Defence ministers had no compunction about reinstating British army soldiers convicted of murder in the North. They will not allow any revision of second World War court martials, which condemned those guilty of desertion or other alleged indiscipline to ignominious death.

An Oireachtas Committee is at present examining the Barron Report into the 1974 Dublin and Monaghan bombings, about which the Irish government of the time was largely impotent. Co-operation from the British side was not satisfactory, despite persistent allegations of collusion, of which a more convincing refutation might have been expected. (A person claiming to be a former officer in the security forces in the North came to me with plausible details, similar to ones already published, which I submitted to the Barron inquiry, but nothing has been proven). The committee will have to consider whether there is any point in a full domestic inquiry, given that the perpetrators came from outside the jurisdiction. Many observers will have been impressed by the forceful analysis of Seán Donlon, who was in charge of the Anglo-Irish division in the Department of Foreign Affairs in 1974.

Anglo-Irish relations were different then. The British military brought to Northern Ireland lessons from conflicts in Aden, Malaysia, Kenya and Cyprus, mediated through the lectures of Brig Frank Kitson. It is doubtful if the British officer class held the Irish Catholic and nationalist population, let alone the IRA, in much higher esteem than native peoples and insurgents elsewhere, though because of the greater media spotlight they had to be more careful.

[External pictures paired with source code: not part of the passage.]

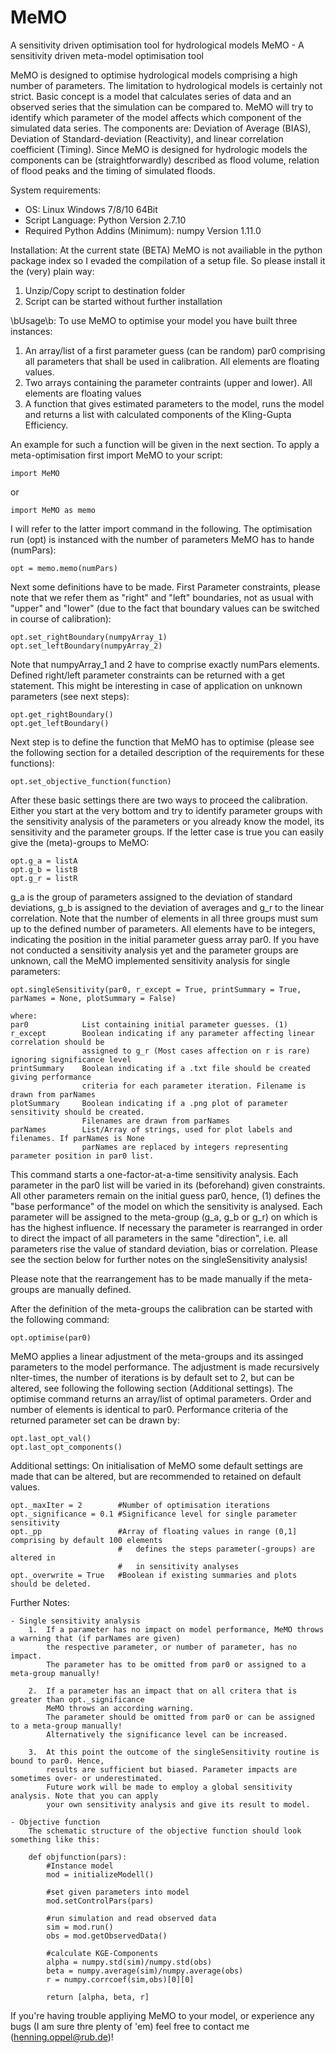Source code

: # MeMO
A sensitivity driven optimisation tool for hydrological models
MeMO - A sensitivity driven meta-model optimisation tool

MeMO is designed to optimise hydrological models comprising a high number of parameters. 
The limitation to hydrological models is certainly not strict. Basic concept is a model that
calculates series of data and an observed series that the simulation can be compared to.
MeMO will try to identify which parameter of the model affects which component of the simulated
data series. The components are: Deviation of Average (BIAS), Deviation of Standard-deviation (Reactivity),
and linear correlation coefficient (Timing). Since MeMO is designed for hydrologic models the
components can be (straightforwardly) described as flood volume, relation of flood peaks and
the timing of simulated floods.

System requirements:

- OS:
	Linux
	Windows 7/8/10	64Bit
- Script Language:
	Python	Version	2.7.10
- Required Python Addins (Minimum):
	numpy	Version	1.11.0
	
Installation:
At the current state (BETA) MeMO is not availiable in the python package index so I evaded the
compilation of a setup file. So please install it the (very) plain way:

1. Unzip/Copy script to destination folder
2. Script can be started without further installation


\bUsage\b:
To use MeMO to optimise your model you have built three instances:

1. An array/list of a first parameter guess (can be random) par0 comprising all parameters that shall
be used in calibration. All elements are floating values.
2. Two arrays containing the parameter contraints (upper and lower). All elements are floating values
3. A function that gives estimated parameters to the model, runs the model and returns a list
with calculated components of the Kling-Gupta Efficiency. 

An example for such a function will be given in the next section. To apply a meta-optimisation
first import MeMO to your script:

	import MeMO

or 

	import MeMO as memo

I will refer to the latter import command in the following. 
The optimisation run (opt) is instanced with the number of parameters MeMO has to hande (numPars):

	opt = memo.memo(numPars)

Next some definitions have to be made. First Parameter constraints, please note that we refer them as "right" and "left" boundaries, not as
usual with "upper" and "lower" (due to the fact that boundary values can be switched in course
of calibration):

	opt.set_rightBoundary(numpyArray_1)
	opt.set_leftBoundary(numpyArray_2)

Note that numpyArray_1 and 2 have to comprise exactly numPars elements. Defined right/left 
parameter constraints can be returned with a get statement. This might be interesting in 
case of application on unknown parameters (see next steps):

	opt.get_rightBoundary()
	opt.get_leftBoundary()

Next step is to define the function that MeMO has to optimise (please see the following section
for a detailed description of the requirements for these functions):

	opt.set_objective_function(function)

After these basic settings there are two ways to proceed the calibration. Either you start at the 
very bottom and try to identify parameter groups with the sensitivity analysis of the parameters or
you already know the model, its sensitivity and the parameter groups. If the letter case is true you
can easily give the (meta)-groups to MeMO:

	opt.g_a = listA
	opt.g_b = listB
	opt.g_r = listR

g_a is the group of parameters assigned to the deviation of standard deviations, g_b is assigned to 
the deviation of averages and g_r to the linear correlation. Note that the number of elements in 
all three groups must sum up to the defined number of parameters. All elements have to be integers, 
indicating the position in the initial parameter guess array par0.
If you have not conducted a sensitivity analysis yet and the parameter groups are unknown, call 
the MeMO implemented sensitivity analysis for single parameters:

	opt.singleSensitivity(par0, r_except = True, printSummary = True, parNames = None, plotSummary = False)
	
	where:
	par0			List containing initial parameter guesses. (1)
	r_except		Boolean indicating if any parameter affecting linear correlation should be
					assigned to g_r (Most cases affection on r is rare) ignoring significance level
	printSummary	Boolean indicating if a .txt file should be created giving performance 
					criteria for each parameter iteration. Filename is drawn from parNames
	plotSummary		Boolean indicating if a .png plot of parameter sensitivity should be created.
					Filenames are drawn from parNames
	parNames		List/Array of strings, used for plot labels and filenames. If parNames is None 
					parNames are replaced by integers representing parameter position in par0 list.

This command starts a one-factor-at-a-time sensitivity analysis. Each parameter in the par0 list
will be varied in its (beforehand) given constraints. All other parameters remain on the initial
guess par0, hence, (1) defines the "base performance" of the model on which the sensitivity is analysed.
Each parameter will be assigned to the meta-group (g_a, g_b or g_r) on which is has the highest influence.
If necessary the parameter is rearranged in order to direct the impact of all parameters in the
same "direction", i.e. all parameters rise the value of standard deviation, bias or correlation.
Please see the section below for further notes on the singleSensitivity analysis!

Please note that the rearrangement has to be made manually if the meta-groups are manually defined.

After the definition of the meta-groups the calibration can be started with the following command:

	opt.optimise(par0)

MeMO applies a linear adjustment of the meta-groups and its assinged parameters to the model performance.
The adjustment is made recursively nIter-times, the number of iterations is by default set to 2, but
can be altered, see following the following section (Additional settings).
The optimise command returns an array/list of optimal parameters. Order and number of elements is
identical to par0.
Performance criteria of the returned parameter set can be drawn by:

	opt.last_opt_val()
	opt.last_opt_components()


Additional settings:
On initialisation of MeMO some default settings are made that can be altered, but are recommended to
retained on default values.

	opt._maxIter = 2		#Number of optimisation iterations
	opt._significance = 0.1	#Significance level for single parameter sensitivity
	opt._pp					#Array of floating values in range (0,1] comprising by default 100 elements
							#	defines the steps parameter(-groups) are altered in
							#	in sensitivity analyses
	opt._overwrite = True	#Boolean if existing summaries and plots should be deleted.


Further Notes:

	- Single sensitivity analysis
		1.	If a parameter has no impact on model performance, MeMO throws a warning that (if parNames are given)
			the respective parameter, or number of parameter, has no impact.
			The parameter has to be omitted from par0 or assigned to a meta-group manually!
		
		2.	If a parameter has an impact that on all critera that is greater than opt._significance
			MeMO throws an according warning.
			The parameter should be omitted from par0 or can be assigned to a meta-group manually!
			Alternatively the significance level can be increased.
		
		3.	At this point the outcome of the singleSensitivity routine is bound to par0. Hence, 
			results are sufficient but biased. Parameter impacts are sometimes over- or underestimated.
			Future work will be made to employ a global sensitivity analysis. Note that you can apply
			your own sensitivity analysis and give its result to model.

	- Objective function
		The schematic structure of the objective function should look something like this:
		
		def objfunction(pars):
			#Instance model
			mod = initializeModell()
			
			#set given parameters into model
			mod.setControlPars(pars)
			
			#run simulation and read observed data
			sim = mod.run()
			obs = mod.getObservedData()
			
			#calculate KGE-Components
			alpha = numpy.std(sim)/numpy.std(obs)
			beta = numpy.average(sim)/numpy.average(obs)
			r = numpy.corrcoef(sim,obs)[0][0]
			
			return [alpha, beta, r]

If you're having trouble appliying MeMO to your model, or experience any bugs (I am sure thre plenty of 'em) 
feel free to contact me (henning.oppel@rub.de)!
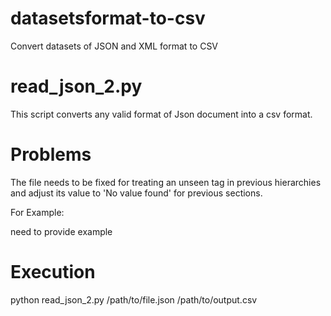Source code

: # datasetsformat-to-csv
Convert datasets of JSON and XML format to CSV

# read_json_2.py
This script converts any valid format of Json document into a csv format.

# Problems
The file needs to be fixed for treating an unseen tag in previous hierarchies and adjust its value to 'No value found' for previous sections. 

For Example:

need to provide example

# Execution
python read_json_2.py /path/to/file.json /path/to/output.csv
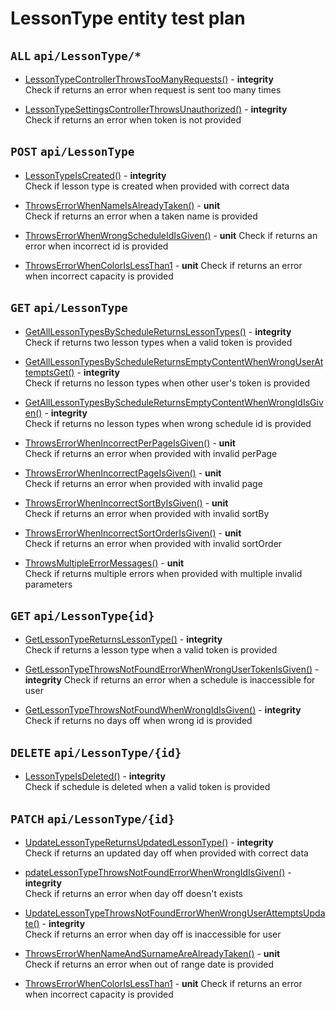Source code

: # LessonType entity test plan

## `ALL` `api/LessonType/*`

- [LessonTypeControllerThrowsTooManyRequests()](../Entities/ELessonType/LessonTypeController.test.cs) - **integrity**  
  Check if returns an error when request is sent too many times

- [LessonTypeSettingsControllerThrowsUnauthorized()](../Entities/ELessonType/LessonTypeController.test.cs) - **integrity**  
  Check if returns an error when token is not provided

## `POST` `api/LessonType`

- [LessonTypeIsCreated()](../Entities/ELessonType/LessonTypeController.test.cs) - **integrity**  
  Check if lesson type is created when provided with correct data

- [ThrowsErrorWhenNameIsAlreadyTaken()](../Entities/ELessonType/CreateLessonTypeCommand.unit.cs) - **unit**  
  Check if returns an error when a taken name  is provided

- [ThrowsErrorWhenWrongScheduleIdIsGiven()](../Entities/ELessonType/CreateLessonTypeCommand.unit.cs) - **unit** 
  Check if returns an error when incorrect id is provided

- [ThrowsErrorWhenColorIsLessThan1](../Entities/ELessonType/CreateLessonTypeCommand.unit.cs) - **unit** 
  Check if returns an error when incorrect capacity is provided

## `GET` `api/LessonType`

- [GetAllLessonTypesByScheduleReturnsLessonTypes()](../Entities/ELessonType/LessonTypeController.test.cs) - **integrity**  
  Check if returns two lesson types when a valid token is provided

- [GetAllLessonTypesByScheduleReturnsEmptyContentWhenWrongUserAttemptsGet()](../Entities/ELessonType/LessonTypeController.test.cs) - **integrity**  
  Check if returns no lesson types when other user's token is provided

- [GetAllLessonTypesByScheduleReturnsEmptyContentWhenWrongIdIsGiven()](../Entities/ELessonType/LessonTypeController.test.cs) - **integrity**  
  Check if returns no lesson types when wrong schedule id is provided

- [ThrowsErrorWhenIncorrectPerPageIsGiven()](../Entities/ELessonType/Queries/GetAllLessonType.unit.cs) - **unit**  
  Check if returns an error when provided with invalid perPage

- [ThrowsErrorWhenIncorrectPageIsGiven()](../Entities/ELessonType/Queries/GetAllLessonType.unit.cs) - **unit**  
  Check if returns an error when provided with invalid page

- [ThrowsErrorWhenIncorrectSortByIsGiven()](../Entities/ELessonType/Queries/GetAllLessonType.unit.cs) - **unit**  
  Check if returns an error when provided with invalid sortBy

- [ThrowsErrorWhenIncorrectSortOrderIsGiven()](../Entities/ELessonType/Queries/GetAllLessonType.unit.cs) - **unit**  
  Check if returns an error when provided with invalid sortOrder

- [ThrowsMultipleErrorMessages()](../Entities/ELessonType/Queries/GetAllLessonType.unit.cs) - **unit**  
  Check if returns multiple errors when provided with multiple invalid parameters

## `GET` `api/LessonType{id}`

- [GetLessonTypeReturnsLessonType()](../Entities/ELessonType/LessonTypeController.test.cs) - **integrity**  
  Check if returns a lesson type when a valid token is provided

- [GetLessonTypeThrowsNotFoundErrorWhenWrongUserTokenIsGiven()](../Entities/ELessonType/LessonTypeController.test.cs) - **integrity** 
  Check if returns an error when a schedule is inaccessible for user

- [GetLessonTypeThrowsNotFoundWhenWrongIdIsGiven()](../Entities/ELessonType/LessonTypeController.test.cs) - **integrity**  
  Check if returns no days off when wrong id is provided

## `DELETE` `api/LessonType/{id}`

- [LessonTypeIsDeleted()](../Entities/ELessonType/LessonTypeController.test.cs) - **integrity**  
  Check if schedule is deleted when a valid token is provided

## `PATCH` `api/LessonType/{id}`

- [UpdateLessonTypeReturnsUpdatedLessonType()](../Entities/ELessonType/LessonTypeController.test.cs) - **integrity**  
  Check if returns an updated day off when provided with correct data

- [pdateLessonTypeThrowsNotFoundErrorWhenWrongIdIsGiven()](../Entities/ELessonType/LessonTypeController.test.cs) - **integrity**  
  Check if returns an error when day off doesn't exists

- [UpdateLessonTypeThrowsNotFoundErrorWhenWrongUserAttemptsUpdate()](../Entities/ELessonType/LessonTypeController.test.cs) - **integrity**  
  Check if returns an error when day off is inaccessible for user

- [ThrowsErrorWhenNameAndSurnameAreAlreadyTaken()](../Entities/ELessonType/Commands/UpdateLessonTypeCommand.unit.cs) - **unit**  
  Check if returns an error when out of range date is provided

- [ThrowsErrorWhenColorIsLessThan1](../Entities/ELessonType/UpdateLessonTypeCommand.unit.cs) - **unit** 
  Check if returns an error when incorrect capacity is provided


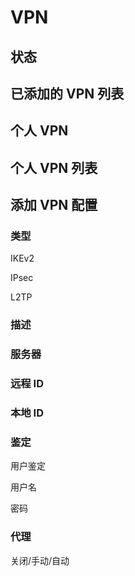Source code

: # VPN

## 状态

## 已添加的 VPN 列表

## 个人 VPN

## 个人 VPN 列表

## 添加 VPN 配置

### 类型

IKEv2

IPsec

L2TP

### 描述

### 服务器

### 远程 ID

### 本地 ID

### 鉴定

用户鉴定

用户名

密码

### 代理

关闭/手动/自动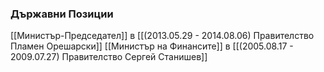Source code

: ### Държавни Позиции
[[Министър-Председател]] в [[(2013.05.29 - 2014.08.06) Правителство Пламен Орешарски]]
[[Министър на Финансите]] в [[(2005.08.17 - 2009.07.27) Правителство Сергей Станишев]]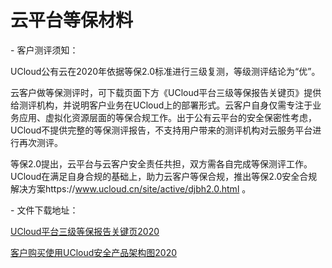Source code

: 

# 云平台等保材料

\- 客户测评须知：

UCloud公有云在2020年依据等保2.0标准进行三级复测，等级测评结论为“优”。

云客户做等保测评时，可下载页面下方《UCloud平台三级等保报告关键页》提供给测评机构，并说明客户业务在UCloud上的部署形式。云客户自身仅需专注于业务应用、虚拟化资源层面的等保合规工作。出于公有云平台的安全保密性考虑，UCloud不提供完整的等保测评报告，不支持用户带来的测评机构对云服务平台进行再次测评。

等保2.0提出，云平台与云客户安全责任共担，双方需各自完成等保测评工作。UCloud在满足自身合规的基础上，助力云客户等保合规，推出等保2.0安全合规解决方案https://www.ucloud.cn/site/active/djbh2.0.html 。


\- 文件下载地址：

[UCloud平台三级等保报告关键页2020](http://udbcp-public.cn-gd.ufileos.com/UCloud云平台三级等保报告关键页2020.pdf)

[客户购买使用UCloud安全产品架构图2020](http://udbcp-public.cn-gd.ufileos.com/客户购买使用UCloud安全产品的示意图2020.pdf)
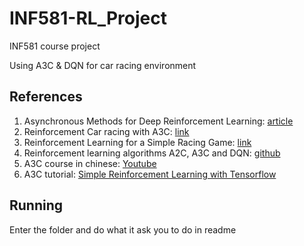# INF581-RL_Project
INF581 course project

Using A3C & DQN for car racing environment


## References
1. Asynchronous Methods for Deep Reinforcement Learning: [article](https://arxiv.org/pdf/1602.01783.pdf)
2. Reinforcement Car racing with A3C: [link](https://sites.google.com/view/jesikmin/course-projects/reinforcement-car-racing-with-a3c)
3. Reinforcement Learning for a Simple Racing Game: [link](https://web.stanford.edu/class/aa228/reports/2018/final150.pdf)
4. Reinforcement learning algorithms A2C, A3C and DQN: [github](https://github.com/novicasarenac/car-racing-rl)
5. A3C course in chinese: [Youtube](https://www.youtube.com/watch?v=O79Ic8XBzvw)
6. A3C tutorial: [Simple Reinforcement Learning with Tensorflow](https://medium.com/emergent-future/simple-reinforcement-learning-with-tensorflow-part-8-asynchronous-actor-critic-agents-a3c-c88f72a5e9f2)


## Running
Enter the folder and do what it ask you to do in readme
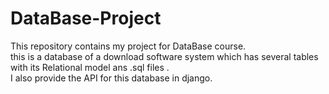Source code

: # DataBase-Project
This repository contains my project for DataBase course.<br/>
this is a database of a download software system which has several tables<br/>
with its Relational model ans .sql files . <br/>
I also provide the API for this database in django. <br/>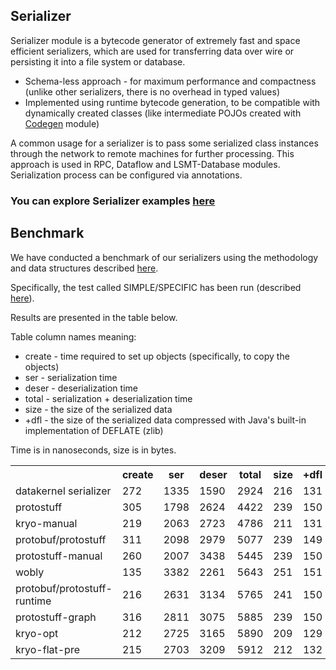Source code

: ## Serializer

Serializer module is a bytecode generator of extremely fast and space efficient serializers, which are used for 
transferring data over wire or persisting it into a file system or database.

* Schema-less approach - for maximum performance and compactness (unlike other serializers, there is no overhead 
in typed values)
* Implemented using runtime bytecode generation, to be compatible with dynamically created classes (like intermediate 
POJOs created with [Codegen](https://github.com/softindex/datakernel/tree/master/core-codegen) module)

A common usage for a serializer is to pass some serialized class instances through the network to 
remote machines for further processing. This approach is used in RPC, Dataflow and LSMT-Database modules. Serialization 
process can be configured via annotations.

### You can explore Serializer examples [here](https://github.com/softindex/datakernel/tree/master/examples/serializer)

## Benchmark

We have conducted a benchmark of our serializers using the methodology and data structures described [here](https://github.com/eishay/jvm-serializers).

Specifically, the test called SIMPLE/SPECIFIC has been run (described [here](https://github.com/eishay/jvm-serializers/wiki)).

Results are presented in the table below.

Table column names meaning:

* create - time required to set up objects (specifically, to copy the objects)
* ser - serialization time
* deser - deserialization time
* total - serialization + deserialization time
* size - the size of the serialized data
* +dfl - the size of the serialized data compressed with Java\'s built-in implementation of DEFLATE (zlib)

Time is in nanoseconds, size is in bytes.

<table>
  <tr>
    <th></th>
    <th>create</th>
    <th>ser</th>
    <th>deser</th>
    <th>total</th>
    <th>size</th>
    <th>+dfl</th>
  </tr>
  <tr>
  <td>datakernel serializer</td>
  <td>272</td>
  <td>1335</td>
  <td>1590</td>
  <td>2924</td>
  <td>216</td>
  <td>131</td>
  </tr>
  <tr>
    <td>protostuff</td>
    <td>305</td>
    <td>1798</td>
    <td>2624</td>
    <td>4422</td>
    <td>239</td>
    <td>150</td>
  </tr>
  <tr>
    <td>kryo-manual</td>
    <td>219</td>
    <td>2063</td>
    <td>2723</td>
    <td>4786</td>
    <td>211</td>
    <td>131</td>
  </tr>
  <tr>
    <td>protobuf/protostuff</td>
    <td>311</td>
    <td>2098</td>
    <td>2979</td>
    <td>5077</td>
    <td>239</td>
    <td>149</td>
  </tr>
  <tr>
    <td>protostuff-manual</td>
    <td>260</td>
    <td>2007</td>
    <td>3438</td>
    <td>5445</td>
    <td>239</td>
    <td>150</td>
  </tr>
  <tr>
    <td>wobly</td>
    <td>135</td>
    <td>3382</td>
    <td>2261</td>
    <td>5643</td>
    <td>251</td>
    <td>151</td>
  </tr>
  <tr>
    <td>protobuf/protostuff-runtime</td>
    <td>216</td>
    <td>2631</td>
    <td>3134</td>
    <td>5765</td>
    <td>241</td>
    <td>150</td>
  </tr>
  <tr>
    <td>protostuff-graph</td>
    <td>316</td>
    <td>2811</td>
    <td>3075</td>
    <td>5885</td>
    <td>239</td>
    <td>150</td>
  </tr>
  <tr>
    <td>kryo-opt</td>
    <td>212</td>
    <td>2725</td>
    <td>3165</td>
    <td>5890</td>
    <td>209</td>
    <td>129</td>
  </tr>
  <tr>
    <td>kryo-flat-pre</td>
    <td>215</td>
    <td>2703</td>
    <td>3209</td>
    <td>5912</td>
    <td>212</td>
    <td>132</td>
  </tr>
</table>
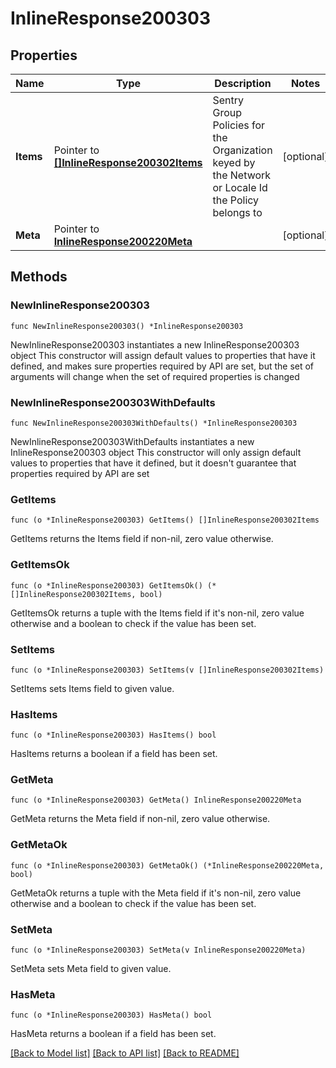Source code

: # InlineResponse200303

## Properties

Name | Type | Description | Notes
------------ | ------------- | ------------- | -------------
**Items** | Pointer to [**[]InlineResponse200302Items**](InlineResponse200302Items.md) | Sentry Group Policies for the Organization keyed by the Network or Locale Id the Policy belongs to | [optional] 
**Meta** | Pointer to [**InlineResponse200220Meta**](InlineResponse200220Meta.md) |  | [optional] 

## Methods

### NewInlineResponse200303

`func NewInlineResponse200303() *InlineResponse200303`

NewInlineResponse200303 instantiates a new InlineResponse200303 object
This constructor will assign default values to properties that have it defined,
and makes sure properties required by API are set, but the set of arguments
will change when the set of required properties is changed

### NewInlineResponse200303WithDefaults

`func NewInlineResponse200303WithDefaults() *InlineResponse200303`

NewInlineResponse200303WithDefaults instantiates a new InlineResponse200303 object
This constructor will only assign default values to properties that have it defined,
but it doesn't guarantee that properties required by API are set

### GetItems

`func (o *InlineResponse200303) GetItems() []InlineResponse200302Items`

GetItems returns the Items field if non-nil, zero value otherwise.

### GetItemsOk

`func (o *InlineResponse200303) GetItemsOk() (*[]InlineResponse200302Items, bool)`

GetItemsOk returns a tuple with the Items field if it's non-nil, zero value otherwise
and a boolean to check if the value has been set.

### SetItems

`func (o *InlineResponse200303) SetItems(v []InlineResponse200302Items)`

SetItems sets Items field to given value.

### HasItems

`func (o *InlineResponse200303) HasItems() bool`

HasItems returns a boolean if a field has been set.

### GetMeta

`func (o *InlineResponse200303) GetMeta() InlineResponse200220Meta`

GetMeta returns the Meta field if non-nil, zero value otherwise.

### GetMetaOk

`func (o *InlineResponse200303) GetMetaOk() (*InlineResponse200220Meta, bool)`

GetMetaOk returns a tuple with the Meta field if it's non-nil, zero value otherwise
and a boolean to check if the value has been set.

### SetMeta

`func (o *InlineResponse200303) SetMeta(v InlineResponse200220Meta)`

SetMeta sets Meta field to given value.

### HasMeta

`func (o *InlineResponse200303) HasMeta() bool`

HasMeta returns a boolean if a field has been set.


[[Back to Model list]](../README.md#documentation-for-models) [[Back to API list]](../README.md#documentation-for-api-endpoints) [[Back to README]](../README.md)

How far was covert encouragement of pliable and "friendly" paramilitary factions deemed a legitimate tactic? Did paranoia amongst colleagues of Peter Wright in Northern Ireland about the Wilson government play any role in maverick operations? Do more cordial relationships today inhibit any deep inquiry into the past?

We will be told that we need to move forward, and implicitly reminded that unadmitted State terror was only in response to paramilitary terror. Where such a blanket of protection covers over the past, it is little wonder that dissatisfaction will continue to fester. Do the high standards predicated by Lord Hutton always exist?